Tally the lines in the entries where the string "item" appears, and write only the total.

(Source texts of formatted documents)
———

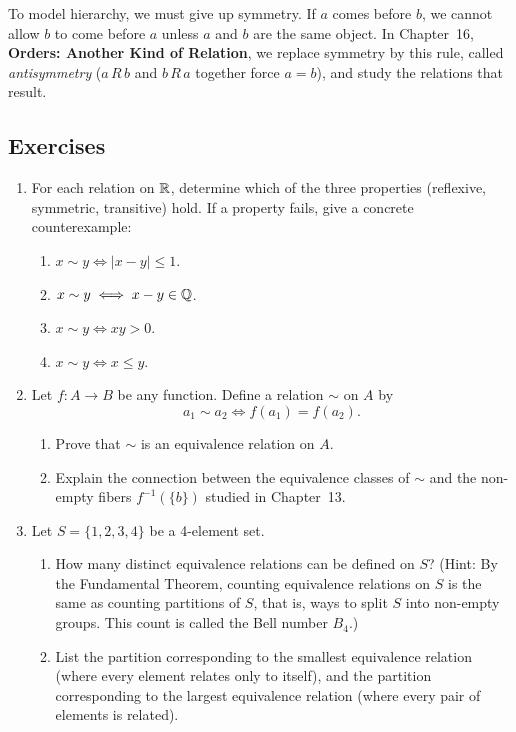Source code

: To model hierarchy, we must give up symmetry. If $a$ comes before $b$, we cannot allow $b$ to come before $a$ unless $a$ and $b$ are the same object. In Chapter~16, \textbf{Orders: Another Kind of Relation}, we replace symmetry by this rule, called \emph{antisymmetry} ($a \, R \, b$ and $b \, R \, a$ together force $a = b$), and study the relations that result.

\subsection{Exercises}

\begin{enumerate}
\item For each relation on $\mathbb{R}$, determine which of the three properties (reflexive, symmetric, transitive) hold. If a property fails, give a concrete counterexample:
\begin{enumerate}[label=(\alph*)]
\item $x \sim y \iff |x - y| \le 1$.
\item $x \sim y \iff x - y \in \mathbb{Q}$.
\item $x \sim y \iff xy > 0$.
\item $x \sim y \iff x \le y$.
\end{enumerate}

\item Let $f: A \to B$ be any function. Define a relation $\sim$ on $A$ by
\[
a_1 \sim a_2 \iff f(a_1) = f(a_2).
\]
\begin{enumerate}[label=(\alph*)]
\item Prove that $\sim$ is an equivalence relation on $A$.
\item Explain the connection between the equivalence classes of $\sim$ and the non-empty fibers $f^{-1}(\{b\})$ studied in Chapter~13.
\end{enumerate}

\item Let $S = \{1, 2, 3, 4\}$ be a 4-element set.
\begin{enumerate}[label=(\alph*)]
\item How many distinct equivalence relations can be defined on $S$? (Hint: By the Fundamental Theorem, counting equivalence relations on $S$ is the same as counting partitions of $S$, that is, ways to split $S$ into non-empty groups. This count is called the Bell number $B_4$.)
\item List the partition corresponding to the smallest equivalence relation (where every element relates only to itself), and the partition corresponding to the largest equivalence relation (where every pair of elements is related).
\end{enumerate}


\end{enumerate}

———

§ **Solution to the problem**
11